Over the past three years, President Barack Obama made many promises to the American people about his health care plan. Among other things, he said it would reduce the federal budget deficit in coming years, promote better quality care and improve access to physicians.
But two promises stood out in the sales pitch because they were aimed at assuaging the deepest fears of a broad cross-section of the electorate: those who already have good health insurance today.
First, during the presidential campaign, Obama promised on numerous occasions that families with existing coverage would see their annual premiums fall, on average, by $2,500 per household. Jason Furman, an adviser to candidate Obama and now an economic aide in the White House, even said that the Obama campaign team believed this level of premium savings could be fully achieved, or nearly so, by the end of an Obama first term.
Second, throughout the campaign and many times since taking office, the president has promised to let Americans stay with the health insurance plans they are enrolled in today if they want to. In other words, the changes he favors in health care arrangements would not force anyone out of something they find entirely satisfactory.
These promises were not throwaway lines. They were often repeated because they were instrumental in making the case for the legislation.
The truth is that the vast majority of working-age Americans and their families find the coverage they have today to be more than acceptable. Yes, they see problems in health care that need fixing, which is why they are inclined to favor some kind of reform. But that doesn't mean they don't like their own plans, because most often they do. And why shouldn't they? In the main, job-based insurance is fairly generous, with low cost-sharing and expansive coverage. Moreover, it usually provides access to the best doctors and hospitals in town. Firms often have little choice but to offer such coverage in order to attract the kind of workers they need to compete.
Consequently, there was very little Obama could do to make health care better for these people, and much he could do to make matters worse. Which is why he promised them that his overhaul would essentially leave them alone — and cut their costs. What's not to like about that?
The problem, of course, is that the reality of the new law differs markedly from what was promised — something that is becoming increasingly clear by the day.
A recent story in the New York Times reported that employee benefit professionals expect the health law's new insurance requirements will add 2 to 3 percent to job-based premium costs next year. One way or another, firms will pass on these added costs to their workers, in higher premiums, higher cost-sharing requirements or reduced cash wages.
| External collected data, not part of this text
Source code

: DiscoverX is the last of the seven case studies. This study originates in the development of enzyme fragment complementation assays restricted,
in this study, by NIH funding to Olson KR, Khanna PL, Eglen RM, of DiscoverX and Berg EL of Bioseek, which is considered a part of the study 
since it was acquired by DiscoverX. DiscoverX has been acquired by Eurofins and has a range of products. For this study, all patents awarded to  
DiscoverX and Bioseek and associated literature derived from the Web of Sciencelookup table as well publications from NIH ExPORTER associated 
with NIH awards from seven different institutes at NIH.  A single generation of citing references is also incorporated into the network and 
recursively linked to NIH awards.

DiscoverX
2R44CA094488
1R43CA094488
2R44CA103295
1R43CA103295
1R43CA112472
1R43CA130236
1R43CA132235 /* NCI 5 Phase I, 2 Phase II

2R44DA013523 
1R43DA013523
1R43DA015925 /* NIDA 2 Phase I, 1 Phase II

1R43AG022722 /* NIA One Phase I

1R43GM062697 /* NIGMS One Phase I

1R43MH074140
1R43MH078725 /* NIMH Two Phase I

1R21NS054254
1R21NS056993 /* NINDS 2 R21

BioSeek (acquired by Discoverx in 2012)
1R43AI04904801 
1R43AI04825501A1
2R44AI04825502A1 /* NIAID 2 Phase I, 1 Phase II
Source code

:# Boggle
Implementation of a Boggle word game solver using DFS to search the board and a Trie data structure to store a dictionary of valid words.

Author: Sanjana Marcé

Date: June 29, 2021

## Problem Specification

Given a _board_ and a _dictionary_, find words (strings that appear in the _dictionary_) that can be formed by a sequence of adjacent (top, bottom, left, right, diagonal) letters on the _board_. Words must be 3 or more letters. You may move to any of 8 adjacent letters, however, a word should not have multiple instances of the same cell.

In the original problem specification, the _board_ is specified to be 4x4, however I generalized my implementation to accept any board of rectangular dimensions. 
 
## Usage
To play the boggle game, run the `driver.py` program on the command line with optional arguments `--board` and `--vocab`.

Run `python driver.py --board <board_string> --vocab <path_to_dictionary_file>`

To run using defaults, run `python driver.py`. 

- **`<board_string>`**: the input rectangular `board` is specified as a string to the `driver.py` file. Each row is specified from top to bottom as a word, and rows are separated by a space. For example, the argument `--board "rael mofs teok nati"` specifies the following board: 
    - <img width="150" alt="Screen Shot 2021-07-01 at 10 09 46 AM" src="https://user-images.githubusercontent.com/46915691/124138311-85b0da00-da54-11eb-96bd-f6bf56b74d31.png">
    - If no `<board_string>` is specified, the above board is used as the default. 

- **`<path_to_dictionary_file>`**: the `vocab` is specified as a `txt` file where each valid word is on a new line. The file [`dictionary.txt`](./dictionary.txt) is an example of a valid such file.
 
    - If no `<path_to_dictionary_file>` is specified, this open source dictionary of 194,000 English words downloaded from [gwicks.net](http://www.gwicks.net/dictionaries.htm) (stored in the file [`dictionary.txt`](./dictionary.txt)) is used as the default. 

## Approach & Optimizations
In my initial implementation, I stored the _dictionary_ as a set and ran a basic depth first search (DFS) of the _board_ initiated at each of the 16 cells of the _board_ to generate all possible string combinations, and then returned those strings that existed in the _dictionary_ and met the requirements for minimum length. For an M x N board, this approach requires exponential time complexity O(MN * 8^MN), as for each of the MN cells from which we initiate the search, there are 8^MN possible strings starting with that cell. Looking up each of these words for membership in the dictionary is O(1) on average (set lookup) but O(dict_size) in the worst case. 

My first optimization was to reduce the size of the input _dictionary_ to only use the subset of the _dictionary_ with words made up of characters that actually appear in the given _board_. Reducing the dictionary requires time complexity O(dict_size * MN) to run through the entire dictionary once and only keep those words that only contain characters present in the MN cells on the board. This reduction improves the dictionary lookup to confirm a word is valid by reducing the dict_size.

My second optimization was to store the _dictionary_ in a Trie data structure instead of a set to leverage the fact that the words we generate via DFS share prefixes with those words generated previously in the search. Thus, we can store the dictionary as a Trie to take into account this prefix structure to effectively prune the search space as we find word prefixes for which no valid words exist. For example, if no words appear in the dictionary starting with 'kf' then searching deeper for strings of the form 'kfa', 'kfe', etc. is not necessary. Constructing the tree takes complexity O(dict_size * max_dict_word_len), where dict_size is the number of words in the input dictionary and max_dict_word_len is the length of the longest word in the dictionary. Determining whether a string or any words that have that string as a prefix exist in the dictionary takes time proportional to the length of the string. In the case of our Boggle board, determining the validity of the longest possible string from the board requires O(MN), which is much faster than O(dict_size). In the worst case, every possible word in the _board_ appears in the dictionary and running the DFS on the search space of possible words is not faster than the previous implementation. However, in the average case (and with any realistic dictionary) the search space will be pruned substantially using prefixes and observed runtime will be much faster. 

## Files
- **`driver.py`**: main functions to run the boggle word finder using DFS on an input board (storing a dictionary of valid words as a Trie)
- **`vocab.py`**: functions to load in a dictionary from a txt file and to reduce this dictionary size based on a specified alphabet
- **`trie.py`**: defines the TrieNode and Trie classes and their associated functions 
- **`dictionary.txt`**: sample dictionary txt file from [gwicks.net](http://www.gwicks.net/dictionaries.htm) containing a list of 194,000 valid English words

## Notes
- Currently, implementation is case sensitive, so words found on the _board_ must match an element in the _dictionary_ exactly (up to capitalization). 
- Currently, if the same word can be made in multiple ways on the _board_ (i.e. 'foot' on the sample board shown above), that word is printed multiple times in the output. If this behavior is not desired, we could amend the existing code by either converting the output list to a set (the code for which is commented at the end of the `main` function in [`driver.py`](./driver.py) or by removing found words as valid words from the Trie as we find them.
With the cost of family coverage at about $14,000 per year, that means the new law will cost households $400 or more in 2011. And that doesn't yet account for the new taxes on the health sector that will get passed on to consumers, or the large premium increases expected to be imposed on younger and healthier people from the more sweeping insurance changes coming in 2014.
The administration and its allies argue that the other provisions of the bill will somehow bring about offsetting cost reductions too. But how?
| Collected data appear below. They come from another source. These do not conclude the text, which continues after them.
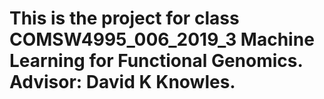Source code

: # This is the project for class COMSW4995_006_2019_3 Machine Learning for Functional Genomics. Advisor: David K Knowles. 
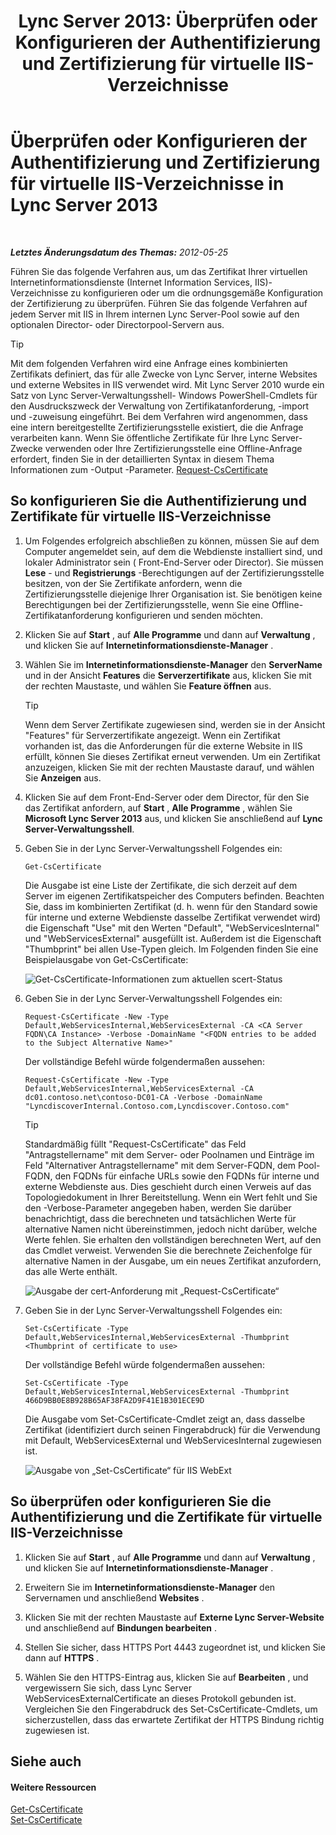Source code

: ﻿---
title: 'Lync Server 2013: Überprüfen oder Konfigurieren der Authentifizierung und Zertifizierung für virtuelle IIS-Verzeichnisse'
TOCTitle: Überprüfen oder Konfigurieren der Authentifizierung und Zertifizierung für virtuelle IIS-Verzeichnisse
ms:assetid: 3ca90be0-1d64-447c-807a-3a2ee3bf625e
ms:mtpsurl: https://technet.microsoft.com/de-de/library/Gg429702(v=OCS.15)
ms:contentKeyID: 49293750
ms.date: 05/19/2016
mtps_version: v=OCS.15
ms.translationtype: HT
---

# Überprüfen oder Konfigurieren der Authentifizierung und Zertifizierung für virtuelle IIS-Verzeichnisse in Lync Server 2013

 

_**Letztes Änderungsdatum des Themas:** 2012-05-25_

Führen Sie das folgende Verfahren aus, um das Zertifikat Ihrer virtuellen Internetinformationsdienste (Internet Information Services, IIS)-Verzeichnisse zu konfigurieren oder um die ordnungsgemäße Konfiguration der Zertifizierung zu überprüfen. Führen Sie das folgende Verfahren auf jedem Server mit IIS in Ihrem internen Lync Server-Pool sowie auf den optionalen Director- oder Directorpool-Servern aus.


> [!TIP]
> Mit dem folgenden Verfahren wird eine Anfrage eines kombinierten Zertifikats definiert, das für alle Zwecke von Lync Server, interne Websites und externe Websites in IIS verwendet wird. Mit Lync Server 2010 wurde ein Satz von Lync Server-Verwaltungsshell- Windows PowerShell-Cmdlets für den Ausdruckszweck der Verwaltung von Zertifikatanforderung, -import und -zuweisung eingeführt. Bei dem Verfahren wird angenommen, dass eine intern bereitgestellte Zertifizierungsstelle existiert, die die Anfrage verarbeiten kann. Wenn Sie öffentliche Zertifikate für Ihre Lync Server-Zwecke verwenden oder Ihre Zertifizierungsstelle eine Offline-Anfrage erfordert, finden Sie in der detaillierten Syntax in diesem Thema Informationen zum -Output -Parameter. <A href="https://docs.microsoft.com/en-us/powershell/module/skype/Request-CsCertificate">Request-CsCertificate</A>



## So konfigurieren Sie die Authentifizierung und Zertifikate für virtuelle IIS-Verzeichnisse

1.  Um Folgendes erfolgreich abschließen zu können, müssen Sie auf dem Computer angemeldet sein, auf dem die Webdienste installiert sind, und lokaler Administrator sein ( Front-End-Server oder Director). Sie müssen **Lese** - und **Registrierungs** -Berechtigungen auf der Zertifizierungsstelle besitzen, von der Sie Zertifikate anfordern, wenn die Zertifizierungsstelle diejenige Ihrer Organisation ist. Sie benötigen keine Berechtigungen bei der Zertifizierungsstelle, wenn Sie eine Offline-Zertifikatanforderung konfigurieren und senden möchten.

2.  Klicken Sie auf **Start** , auf **Alle Programme** und dann auf **Verwaltung** , und klicken Sie auf **Internetinformationsdienste-Manager** .

3.  Wählen Sie im **Internetinformationsdienste-Manager** den **ServerName** und in der Ansicht **Features** die **Serverzertifikate** aus, klicken Sie mit der rechten Maustaste, und wählen Sie **Feature öffnen** aus.
    

    > [!TIP]
    > Wenn dem Server Zertifikate zugewiesen sind, werden sie in der Ansicht "Features" für Serverzertifikate angezeigt. Wenn ein Zertifikat vorhanden ist, das die Anforderungen für die externe Website in IIS erfüllt, können Sie dieses Zertifikat erneut verwenden. Um ein Zertifikat anzuzeigen, klicken Sie mit der rechten Maustaste darauf, und wählen Sie <STRONG>Anzeigen</STRONG> aus.



4.  Klicken Sie auf dem Front-End-Server oder dem Director, für den Sie das Zertifikat anfordern, auf **Start** , **Alle Programme** , wählen Sie **Microsoft Lync Server 2013** aus, und klicken Sie anschließend auf **Lync Server-Verwaltungsshell**.

5.  Geben Sie in der Lync Server-Verwaltungsshell Folgendes ein:
    
        Get-CsCertificate
    
    Die Ausgabe ist eine Liste der Zertifikate, die sich derzeit auf dem Server im eigenen Zertifikatspeicher des Computers befinden. Beachten Sie, dass im kombinierten Zertifikat (d. h. wenn für den Standard sowie für interne und externe Webdienste dasselbe Zertifikat verwendet wird) die Eigenschaft "Use" mit den Werten "Default", "WebServicesInternal" und "WebServicesExternal" ausgefüllt ist. Außerdem ist die Eigenschaft "Thumbprint" bei allen Use-Typen gleich. Im Folgenden finden Sie eine Beispielausgabe von Get-CsCertificate:
    
    ![Get-CsCertificate-Informationen zum aktuellen scert-Status](images/Gg429702.664f6326-6cd5-48e2-8235-fc3950ea43b4(OCS.15).jpg "Get-CsCertificate-Informationen zum aktuellen scert-Status")

6.  Geben Sie in der Lync Server-Verwaltungsshell Folgendes ein:
    
        Request-CsCertificate -New -Type Default,WebServicesInternal,WebServicesExternal -CA <CA Server FQDN\CA Instance> -Verbose -DomainName "<FQDN entries to be added to the Subject Alternative Name>"
    
    Der vollständige Befehl würde folgendermaßen aussehen:
    
        Request-CsCertificate -New -Type Default,WebServicesInternal,WebServicesExternal -CA dc01.contoso.net\contoso-DC01-CA -Verbose -DomainName "LyncdiscoverInternal.Contoso.com,Lyncdiscover.Contoso.com"
    

    > [!TIP]
    > Standardmäßig füllt "Request-CsCertificate" das Feld "Antragstellername" mit dem Server- oder Poolnamen und Einträge im Feld "Alternativer Antragstellername" mit dem Server-FQDN, dem Pool-FQDN, den FQDNs für einfache URLs sowie den FQDNs für interne und externe Webdienste aus. Dies geschieht durch einen Verweis auf das Topologiedokument in Ihrer Bereitstellung. Wenn ein Wert fehlt und Sie den -Verbose-Parameter angegeben haben, werden Sie darüber benachrichtigt, dass die berechneten und tatsächlichen Werte für alternative Namen nicht übereinstimmen, jedoch nicht darüber, welche Werte fehlen. Sie erhalten den vollständigen berechneten Wert, auf den das Cmdlet verweist. Verwenden Sie die berechnete Zeichenfolge für alternative Namen in der Ausgabe, um ein neues Zertifikat anzufordern, das alle Werte enthält.

    
    ![Ausgabe der cert-Anforderung mit „Request-CsCertificate“](images/Gg429702.9e59a657-fa75-4454-8fd3-57c81e829f7b(OCS.15).jpg "Ausgabe der cert-Anforderung mit „Request-CsCertificate“")

7.  Geben Sie in der Lync Server-Verwaltungsshell Folgendes ein:
    
        Set-CsCertificate -Type Default,WebServicesInternal,WebServicesExternal -Thumbprint <Thumbprint of certificate to use>
    
    Der vollständige Befehl würde folgendermaßen aussehen:
    
        Set-CsCertificate -Type Default,WebServicesInternal,WebServicesExternal -Thumbprint 466D9BB0E8B928B65AF38FA2D9F41E1B301ECE9D
    
    Die Ausgabe vom Set-CsCertificate-Cmdlet zeigt an, dass dasselbe Zertifikat (identifiziert durch seinen Fingerabdruck) für die Verwendung mit Default, WebServicesExternal und WebServicesInternal zugewiesen ist.
    
    ![Ausgabe von „Set-CsCertificate“ für IIS WebExt](images/Gg429702.dd451c9d-7b49-4408-8071-c868cb1e678c(OCS.15).jpg "Ausgabe von „Set-CsCertificate“ für IIS WebExt")

## So überprüfen oder konfigurieren Sie die Authentifizierung und die Zertifikate für virtuelle IIS-Verzeichnisse

1.  Klicken Sie auf **Start** , auf **Alle Programme** und dann auf **Verwaltung** , und klicken Sie auf **Internetinformationsdienste-Manager** .

2.  Erweitern Sie im **Internetinformationsdienste-Manager** den Servernamen und anschließend **Websites** .

3.  Klicken Sie mit der rechten Maustaste auf **Externe Lync Server-Website** und anschließend auf **Bindungen bearbeiten** .

4.  Stellen Sie sicher, dass HTTPS Port 4443 zugeordnet ist, und klicken Sie dann auf **HTTPS** .

5.  Wählen Sie den HTTPS-Eintrag aus, klicken Sie auf **Bearbeiten** , und vergewissern Sie sich, dass Lync Server WebServicesExternalCertificate an dieses Protokoll gebunden ist. Vergleichen Sie den Fingerabdruck des Set-CsCertificate-Cmdlets, um sicherzustellen, dass das erwartete Zertifikat der HTTPS Bindung richtig zugewiesen ist.

## Siehe auch

#### Weitere Ressourcen

[Get-CsCertificate](https://docs.microsoft.com/en-us/powershell/module/skype/Get-CsCertificate)  
[Set-CsCertificate](set-cscertificate.md)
The two main cost-cutting ideas were so violently opposed by congressional Democrats that they don't kick in for many years. The tax on “high-cost” plans was delayed until 2018, and the Independent Payment Advisory Board won't be issuing binding recommendations until 2015.
In the meantime, the only plausible cost-cutting ideas are the “delivery system changes” promoted through Medicare. The law's proponents are especially keen on the potential of Accountable Care Organizations.
Under the new law, ACOs are a concept to be tested, starting in Medicare. The hope is that they will induce physicians and hospitals to practice less expensive managed care through payment incentives. But it's far from certain that the provider community will embrace them, given the inevitable red-tape that comes with government-initiated “reforms.” Moreover, Medicare's enrollees may rebel when they find out that the test allows the assignment of Medicare patients to ACO networks without their consent or even their knowledge. Banking on big savings from something with so many question marks and implausible assumptions is wishful thinking in the extreme. At best, it will be many years before ACOs make a difference, and there's a good chance they never will at all.
In a nod toward the other key presidential promise — that you can keep what you have today — the new law includes a provision that allows “grandfathered” plans to remain in place even as new sweeping insurance regulations impose requirements, and costs, on other insurance products. But the Department of Health and Human Services has wide discretion to define what constitutes a qualified grandfathered plan under the law. And last week, HHS Secretary Kathleen Sebelius used that discretion to essentially make it impossible for most job-based plans to qualify for the designation. Small changes in benefits and cost-sharing — the kinds of changes most employers are forced to make every year to address changing circumstances — will disqualify those plans from the grandfather designation. That means virtually all job-based health insurance will be forced to comply with the federal government's new regulatory requirements in just two or three years — something the administration has all but admitted was their intention all along.
The president and his team understood early on that they could not pass a sweeping health care bill without promising those with good insurance that, at a minimum, their coverage wouldn't be harmed and their costs would not go up. Despite the relentless sales pitch, there was always a lot of skepticism among voters that such a government-heavy plan would leave them alone and be cost-free. Now, of course, their skepticism is being validated. Yes, the bill has passed. But a price will be paid for muscling it through to passage based on promises that are being broken just a few months after enactment.
James C. Capretta is a Fellow at the Ethics and Public Policy Center. He served as an associate director at the White House Office of Management and Budget from 2001 to 2004.